Amgen Inc. put the biopharma world on notice by disclosing positive findings from the first phase III study evaluating efficacy and safety of its lead biosimilar candidate. The randomized, double-blind, active-controlled study of ABP 501, whose reference drug is Humira (adalimumab, Abbvie Inc.), met its primary endpoint: improving the Psoriasis Area and Severity Index (PASI) within a prespecified equivalence margin, compared to adalimumab, from baseline to week 16 in patients with moderate to severe plaque psoriasis.

Officials at Amgen said the safety and immunogenicity of ABP 501 also were comparable to adalimumab. The study was the first of two phase III trials designed to move ABP 501 into global regulatory submissions.

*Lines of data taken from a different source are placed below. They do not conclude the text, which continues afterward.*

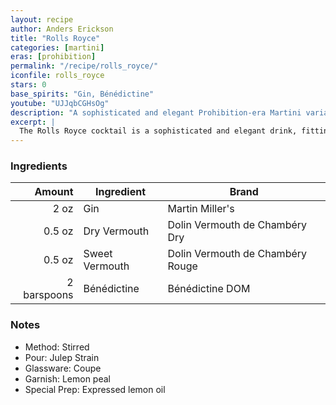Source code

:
 ```yaml
---
layout: recipe
author: Anders Erickson
title: "Rolls Royce"
categories: [martini]
eras: [prohibition]
permalink: "/recipe/rolls_royce/"
iconfile: rolls_royce
stars: 0
base_spirits: "Gin, Bénédictine"
youtube: "UJJqbCGHsOg"
description: "A sophisticated and elegant Prohibition-era Martini variation, featuring the addition of both sweet vermouth and Bénédictine."
excerpt: |
  The Rolls Royce cocktail is a sophisticated and elegant drink, fitting for its luxurious namesake. It's a variation of the Martini, with the addition of sweet vermouth and Benedictine, which add complexity and depth to the classic gin and dry vermouth base.
---
```


### Ingredients

|      Amount | Ingredient     | Brand                            |
| ----------: | -------------- | -------------------------------- |
|        2 oz | Gin            | Martin Miller's                  |
|      0.5 oz | Dry Vermouth   | Dolin Vermouth de Chambéry Dry   |
|      0.5 oz | Sweet Vermouth | Dolin Vermouth de Chambéry Rouge |
| 2 barspoons | Bénédictine    | Bénédictine DOM                  |

### Notes

- Method: Stirred
- Pour: Julep Strain
- Glassware: Coupe
- Garnish: Lemon peal
- Special Prep: Expressed lemon oil
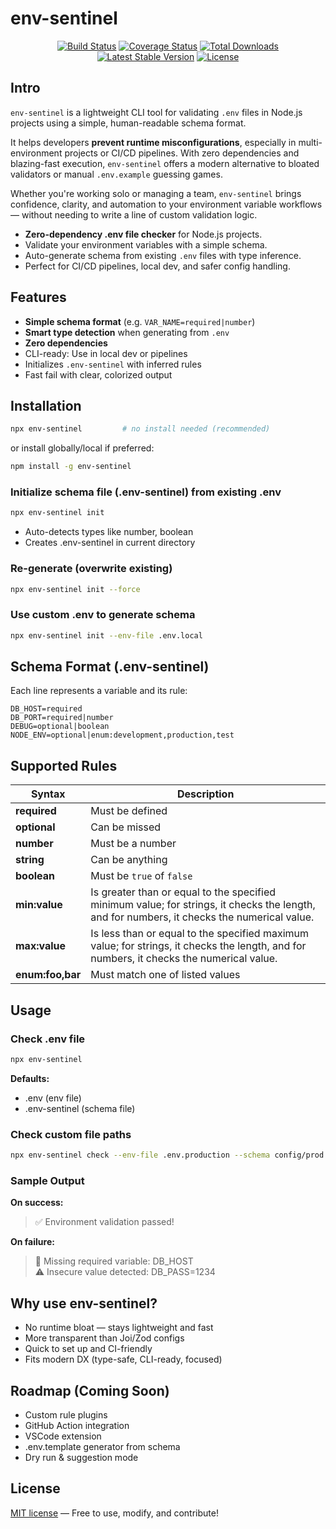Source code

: # env-sentinel

<p align="center">
<a href="https://github.com/malyshev/env-sentinel/actions"><img src="https://github.com/malyshev/env-sentinel/workflows/tests/badge.svg" alt="Build Status"></a>
<a href="https://codecov.io/gh/malyshev/env-sentinel"><img src="https://img.shields.io/codecov/c/github/malyshev/env-sentinel" alt="Coverage Status"></a>
<a href="https://www.npmjs.com/package/env-sentinel"><img src="https://img.shields.io/npm/dw/env-sentinel" alt="Total Downloads"></a>
<a href="https://www.npmjs.com/package/env-sentinel"><img src="https://img.shields.io/npm/v/env-sentinel" alt="Latest Stable Version"></a>
<a href="https://www.npmjs.com/package/env-sentinel"><img src="https://img.shields.io/npm/l/env-sentinel" alt="License"></a>
</p>

## Intro

`env-sentinel` is a lightweight CLI tool for validating `.env` files in Node.js projects using a simple, human-readable schema format.

It helps developers **prevent runtime misconfigurations**, especially in multi-environment projects or CI/CD pipelines. With zero dependencies and blazing-fast execution, `env-sentinel` offers a modern alternative to bloated validators or manual `.env.example` guessing games.

Whether you're working solo or managing a team, `env-sentinel` brings confidence, clarity, and automation to your environment variable workflows — without needing to write a line of custom validation logic.

- **Zero-dependency .env file checker** for Node.js projects.  
- Validate your environment variables with a simple schema.  
- Auto-generate schema from existing `.env` files with type inference.  
- Perfect for CI/CD pipelines, local dev, and safer config handling.

## Features

- **Simple schema format** (e.g. `VAR_NAME=required|number`)
- **Smart type detection** when generating from `.env`
- **Zero dependencies**
- CLI-ready: Use in local dev or pipelines
- Initializes `.env-sentinel` with inferred rules
- Fast fail with clear, colorized output

## Installation

```bash
npx env-sentinel         # no install needed (recommended)
```
or install globally/local if preferred:
```bash
npm install -g env-sentinel
```

### Initialize schema file (.env-sentinel) from existing .env

```bash
npx env-sentinel init
```
- Auto-detects types like number, boolean
- Creates .env-sentinel in current directory

### Re-generate (overwrite existing)

```bash
npx env-sentinel init --force
```

### Use custom .env to generate schema

```bash
npx env-sentinel init --env-file .env.local
```

## Schema Format (.env-sentinel)

Each line represents a variable and its rule:
```dotenv
DB_HOST=required
DB_PORT=required|number
DEBUG=optional|boolean
NODE_ENV=optional|enum:development,production,test
```

## Supported Rules

| Syntax           | Description                                                                                                                                                                                                                    |
|------------------|--------------------------------------------------------------------------------------------------------------------------------------------------------------------------------------------------------------------------------|
| **required**     | Must be defined                                                                                                                                                                                                                |
| **optional**     | Can be missed                                                                                                                                                                                                                  |  
| **number**       | Must be a number                                                                                                                                                                                                               |   
| **string**       | Can be anything                                                                                                                                                                                                                |   
| **boolean**      | Must be `true` of `false`                                                                                                                                                                                                      |  
| **min:value**    | Is greater than or equal to the specified minimum value; for strings, it checks the length, and for numbers, it checks the numerical value.                                                                                    |  
| **max:value**    | Is less than or equal to the specified maximum value; for strings, it checks the length, and for numbers, it checks the numerical value.                                                                                       |  
| **enum:foo,bar** | Must match one of listed values                                                                                                                                                                                                |  

## Usage

### Check .env file

```bash
npx env-sentinel
```

**Defaults:**
- .env (env file)
- .env-sentinel (schema file)

### Check custom file paths

```bash
npx env-sentinel check --env-file .env.production --schema config/prod.schema
```

###  Sample Output

**On success:**


> ✅ Environment validation passed!


**On failure:**

> 🛑 Missing required variable: DB_HOST  
> ⚠️ Insecure value detected: DB_PASS=1234

## Why use env-sentinel?

- No runtime bloat — stays lightweight and fast
- More transparent than Joi/Zod configs
- Quick to set up and CI-friendly
- Fits modern DX (type-safe, CLI-ready, focused)

## Roadmap (Coming Soon)

- Custom rule plugins
- GitHub Action integration
- VSCode extension
- .env.template generator from schema
- Dry run & suggestion mode

## License

[MIT license](https://opensource.org/licenses/MIT) — Free to use, modify, and contribute!
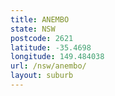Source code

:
 ```yaml
---
title: ANEMBO
state: NSW
postcode: 2621
latitude: -35.4698
longitude: 149.484038
url: /nsw/anembo/
layout: suburb
---
```

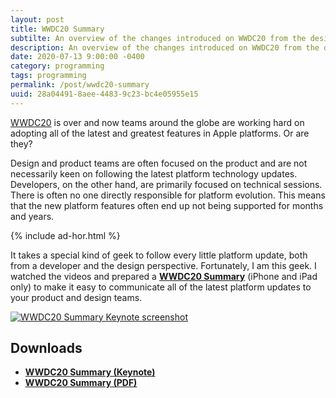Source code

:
 ```yaml
---
layout: post
title: WWDC20 Summary
subtilte: An overview of the changes introduced on WWDC20 from the design and product perspective
description: An overview of the changes introduced on WWDC20 from the design and product perspective
date: 2020-07-13 9:00:00 -0400
category: programming
tags: programming
permalink: /post/wwdc20-summary
uuid: 28a04491-8aee-4483-9c23-bc4e05955e15
---
```


[WWDC20](https://developer.apple.com/wwdc20/) is over and now teams around the globe are working hard on adopting all of the latest and greatest features in Apple platforms. Or are they?

Design and product teams are often focused on the product and are not necessarily keen on following the latest platform technology updates. Developers, on the other hand, are primarily focused on technical sessions. There is often no one directly responsible for platform evolution. This means that the new platform features often end up not being supported for months and years.

{% include ad-hor.html %}

It takes a special kind of geek to follow every little platform update, both from a developer and the design perspective. Fortunately, I am this geek. I watched the videos and prepared a <a href="/assets/wwdc20-summary.key.zip"><strong>WWDC20 Summary</strong></a> (iPhone and iPad only) to make it easy to communicate all of the latest platform updates to your product and design teams.

<a href="/assets/wwdc20-summary.key.zip">
	<img alt="WWDC20 Summary Keynote screenshot" class="Screenshot Any-responsiveCard" src="/images/posts/wwdc20-summary/wwdc-summary.png">
</a>

<div class="References" markdown="1">

## Downloads

- [**WWDC20 Summary (Keynote)**](/assets/wwdc20-summary.key.zip)
- [**WWDC20 Summary (PDF)**](/assets/wwdc20-summary.pdf)

</div>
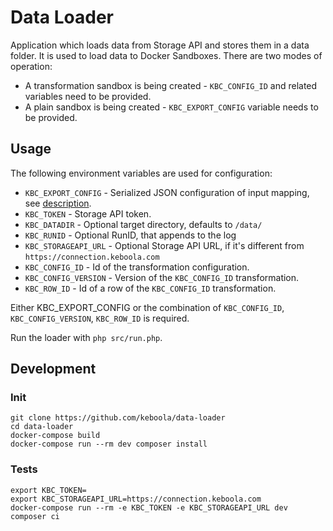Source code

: # Data Loader

Application which loads data from Storage API and stores them in a data folder. It is used to load data 
to Docker Sandboxes. There are two modes of operation:

- A transformation sandbox is being created - `KBC_CONFIG_ID` and related variables need to be provided.
- A plain sandbox is being created - `KBC_EXPORT_CONFIG` variable needs to be provided. 

## Usage
The following environment variables are used for configuration:

- `KBC_EXPORT_CONFIG` - Serialized JSON configuration of input mapping, 
    see [description](https://developers.keboola.com/extend/common-interface/config-file/).
- `KBC_TOKEN` - Storage API token.
- `KBC_DATADIR` - Optional target directory, defaults to `/data/`
- `KBC_RUNID` - Optional RunID, that appends to the log
- `KBC_STORAGEAPI_URL` - Optional Storage API URL, if it's different from `https://connection.keboola.com`
- `KBC_CONFIG_ID` - Id of the transformation configuration.
- `KBC_CONFIG_VERSION` - Version of the `KBC_CONFIG_ID` transformation.
- `KBC_ROW_ID` - Id of a row of the `KBC_CONFIG_ID` transformation. 

Either KBC_EXPORT_CONFIG or the combination of `KBC_CONFIG_ID`, `KBC_CONFIG_VERSION`, `KBC_ROW_ID` is required.

Run the loader with `php src/run.php`.

## Development

### Init

```
git clone https://github.com/keboola/data-loader
cd data-loader
docker-compose build
docker-compose run --rm dev composer install
```

### Tests

```
export KBC_TOKEN=
export KBC_STORAGEAPI_URL=https://connection.keboola.com
docker-compose run --rm -e KBC_TOKEN -e KBC_STORAGEAPI_URL dev composer ci
```
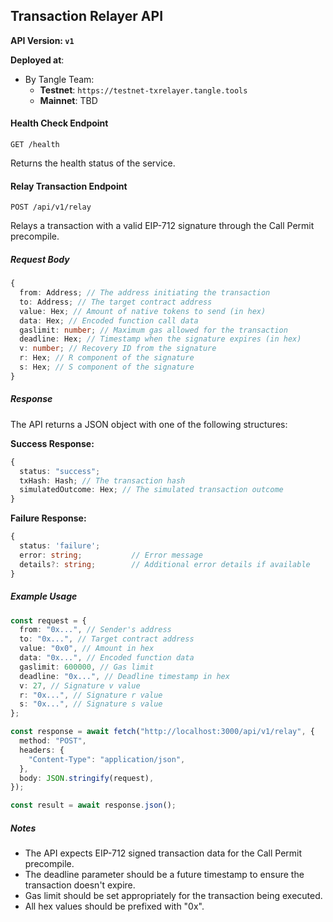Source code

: ## Transaction Relayer API

**API Version: `v1`**

**Deployed at**:

- By Tangle Team:
  - **Testnet**: `https://testnet-txrelayer.tangle.tools`
  - **Mainnet**: TBD

#### Health Check Endpoint

`GET /health`

Returns the health status of the service.

#### Relay Transaction Endpoint

`POST /api/v1/relay`

Relays a transaction with a valid EIP-712 signature through the Call Permit precompile.

##### Request Body

```typescript
{
  from: Address; // The address initiating the transaction
  to: Address; // The target contract address
  value: Hex; // Amount of native tokens to send (in hex)
  data: Hex; // Encoded function call data
  gaslimit: number; // Maximum gas allowed for the transaction
  deadline: Hex; // Timestamp when the signature expires (in hex)
  v: number; // Recovery ID from the signature
  r: Hex; // R component of the signature
  s: Hex; // S component of the signature
}
```

##### Response

The API returns a JSON object with one of the following structures:

**Success Response:**

```typescript
{
  status: "success";
  txHash: Hash; // The transaction hash
  simulatedOutcome: Hex; // The simulated transaction outcome
}
```

**Failure Response:**

```typescript
{
  status: 'failure';
  error: string;           // Error message
  details?: string;        // Additional error details if available
}
```

##### Example Usage

```typescript
const request = {
  from: "0x...", // Sender's address
  to: "0x...", // Target contract address
  value: "0x0", // Amount in hex
  data: "0x...", // Encoded function data
  gaslimit: 600000, // Gas limit
  deadline: "0x...", // Deadline timestamp in hex
  v: 27, // Signature v value
  r: "0x...", // Signature r value
  s: "0x...", // Signature s value
};

const response = await fetch("http://localhost:3000/api/v1/relay", {
  method: "POST",
  headers: {
    "Content-Type": "application/json",
  },
  body: JSON.stringify(request),
});

const result = await response.json();
```

##### Notes

- The API expects EIP-712 signed transaction data for the Call Permit precompile.
- The deadline parameter should be a future timestamp to ensure the transaction doesn't expire.
- Gas limit should be set appropriately for the transaction being executed.
- All hex values should be prefixed with "0x".
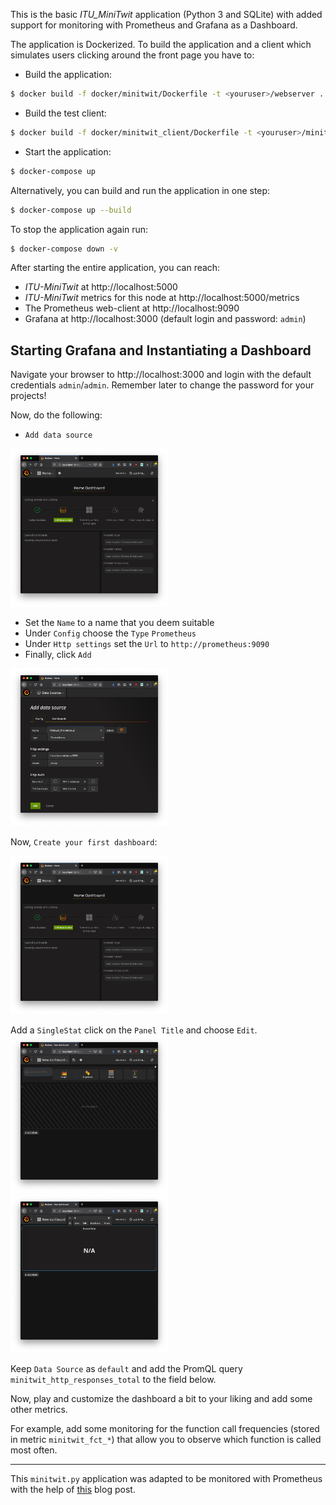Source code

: This is the basic _ITU_MiniTwit_ application (Python 3 and SQLite) with added support for monitoring with Prometheus and Grafana as a Dashboard.

The application is Dockerized. To build the application and a client which simulates users clicking around the front page you have to:

  * Build the application:
```bash
$ docker build -f docker/minitwit/Dockerfile -t <youruser>/webserver .
```

  * Build the test client:
```bash
$ docker build -f docker/minitwit_client/Dockerfile -t <youruser>/minitwitclient .
```


  * Start the application:
```bash
$ docker-compose up
```

Alternatively, you can build and run the application in one step:

```bash
$ docker-compose up --build
```


To stop the application again run:

```bash
$ docker-compose down -v
```

After starting the entire application, you can reach:

  * _ITU-MiniTwit_ at http://localhost:5000
  * _ITU-MiniTwit_ metrics for this node at http://localhost:5000/metrics
  * The Prometheus web-client at http://localhost:9090
  * Grafana at http://localhost:3000 (default login and password: `admin`)


## Starting Grafana and Instantiating a Dashboard



Navigate your browser to http://localhost:3000 and login with the default credentials `admin`/`admin`. Remember later to change the password for your projects!

Now, do the following:

  * `Add data source`
  <img src="images/grafana_1.png" width="50%">

  * Set the `Name` to a name that you deem suitable
  * Under `Config` choose the `Type` `Prometheus`
  * Under `Http settings` set the `Url` to `http://prometheus:9090` 
  * Finally, click `Add`
  <img src="images/grafana_2.png" width="50%">
  

Now, `Create your first dashboard`:

<img src="images/grafana_1.png" width="50%">


Add a `SingleStat` click on the `Panel Title` and choose `Edit`.
<img src="images/grafana_4.png" width="50%">
<img src="images/grafana_6.png" width="50%">


Keep `Data Source` as `default` and add the PromQL query  `minitwit_http_responses_total` to the field below.

Now, play and customize the dashboard a bit to your liking and add some other metrics.

For example, add some monitoring for the function call frequencies (stored in metric `minitwit_fct_*`) that allow you to observe which function is called most often.



------

This `minitwit.py` application was adapted to be monitored with Prometheus with the help of [this](https://blog.codeship.com/monitoring-your-synchronous-python-web-applications-using-prometheus/) blog post.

The phase III trial enrolled 350 patients at sites in Canada, Australia and Europe, randomized to ABP 501 (n = 174) or adalimumab (n = 173). One patient in the ABP 501 group and two in the adalimumab group were randomized but did not receive any investigational product. Amgen said assessments of PASI percent improvement for any given patient were made by the same observer whenever possible.

Patients with a PASI 50 or above response at week 16 will remain on the study for up to 52 weeks so the company can collect data on key secondary safety endpoints, according to Scott Foraker, Amgen's vice president and general manager of biosimilars. Those include the occurrence of any adverse and serious adverse events, clinically significant changes in laboratory values and vital signs and the incidence of anti-drug antibodies, according to Cortellis Clinical Trials Intelligence (CTI).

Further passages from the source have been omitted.